The cat-and-mouse game has continued unabated ever since, with Microsoft painstakingly analyzing Fancy Bear’s choices of domain names, registrars and webmail providers, and even developing a list of 140 words most likely to appear in a Fancy Bear domain. To streamline the process, a retired judge has been appointed to serve as an independent “court monitor” overseeing the takedown requests. (Her expenses include $1,005 for “computer security”). By last March, Microsoft had been back five times for supplemental orders, and grabbed a total of 70 domains from the Russians.
Suing a shadowy hacker gang isn’t completely straightforward. After Fancy Bear missed its first court date in August, the judge granted Microsoft subpoena power, and the company launched a nine-month investigation into Fancy Bear’s identity that took it to domain registrars, webmail providers, hosting firms and payment processors around the world. After 52 subpoenas in the U.S., and 46 informal inquiries abroad, Microsoft ended up no closer to unmasking a Fancy Bear hacker. Payment records showed the domains were registered using BitCoin or disposable, pre-paid credit cards; server logs only traced the hackers as far as a Tor exit node.
With no real names or addresses to go by, Microsoft lawyers have been serving the hackers with legal papers over email, sending them to the disposable webmail accounts used to register the command-and-control domains. They’ve never gotten a reply, but a tracking bug the attorneys planted in the emails showed the messages have been opened at least 30 times.
So far the only response from the hackers has been to calmly register more command-and-control domains with every wave of takedowns. The one tip-of-the-hat from Fancy Bear came in January. In what Microsoft thinks was a deliberate taunt, the hackers departed from their usual pattern of inventing aliases off the cuff and used Microsoft’s own contact information and corporate address on one of its new domains.
Now, though, Putin’s hackers may be feeling less cocky. ThreatConnect’s Ehmke is planning to announce Friday another 60 possible Fancy Bear domain registrations he’s discovered through a new round of digital sleuthing. The domains, most registered since February, are more generic—i.e., less Microsofty—than usual for the hackers, which may suggest that Fancy Bear is starting to avoid its litigious foe.

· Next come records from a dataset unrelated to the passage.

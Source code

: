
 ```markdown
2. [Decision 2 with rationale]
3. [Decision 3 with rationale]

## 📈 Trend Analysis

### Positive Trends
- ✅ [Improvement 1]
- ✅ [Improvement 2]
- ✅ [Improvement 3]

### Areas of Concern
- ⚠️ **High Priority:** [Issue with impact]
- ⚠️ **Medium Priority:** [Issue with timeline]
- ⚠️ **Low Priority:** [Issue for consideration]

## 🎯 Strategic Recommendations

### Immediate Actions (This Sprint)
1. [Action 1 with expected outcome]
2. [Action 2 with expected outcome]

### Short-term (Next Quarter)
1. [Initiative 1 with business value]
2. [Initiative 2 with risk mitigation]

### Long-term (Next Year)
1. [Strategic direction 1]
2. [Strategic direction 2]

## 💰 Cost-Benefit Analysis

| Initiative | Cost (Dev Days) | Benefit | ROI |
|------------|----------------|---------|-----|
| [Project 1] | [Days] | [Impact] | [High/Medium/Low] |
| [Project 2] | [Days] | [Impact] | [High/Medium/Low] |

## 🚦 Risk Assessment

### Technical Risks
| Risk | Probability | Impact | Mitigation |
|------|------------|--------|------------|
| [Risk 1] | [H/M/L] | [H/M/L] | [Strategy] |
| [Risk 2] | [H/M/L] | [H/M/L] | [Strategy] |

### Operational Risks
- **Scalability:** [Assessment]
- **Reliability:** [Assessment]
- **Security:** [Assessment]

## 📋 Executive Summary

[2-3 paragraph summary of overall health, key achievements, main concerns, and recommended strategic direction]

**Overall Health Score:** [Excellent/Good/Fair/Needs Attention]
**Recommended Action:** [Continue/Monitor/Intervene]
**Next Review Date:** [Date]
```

“A lot of the domains that we identified are a little bit more general, and don’t necessarily reference a certain technology,” Ehmke says. “So that could be an attempt to avoid organizations like Microsoft that actively monitor for domains.”
Neither Microsoft nor Fancy Bear responded to inquiries for this story. But Microsoft concludes in court filings that its efforts have had “significant impact” on Fancy Bear’s operations. By analyzing the traffic coming to its sinkhole, the company’s security experts have identified 122 new cyber espionage victims, whom it’s been alerting through Internet service providers. On Friday, the company is set to ask Magistrate Judge Theresa Carroll Buchanan for a final default judgment against Fancy Bear, and for a permanent injunction giving Microsoft ownership of the domains it’s seized.
The company is hunkering down for a long fight. “Defendants are persistent in their activities and are likely to attempt to maintain, rebuild, and even grow, their capabilities again and again,” wrote attorney Jenson last month. As part of its motion, Microsoft is asking for the court monitor to stay on indefinitely, with the company paying the bill, and is seeking an order that prospectively seizes from Fancy Bear a number of other Microsoft-themed domains that have never been registered, but which the company’s algorithms suggest the Kremlin’s hackers may use in the future: infomicrosoftcenter[.]com, win-newsmail[.]com, statistic-security-microsoft[.]com …
The list contains nine thousand entries.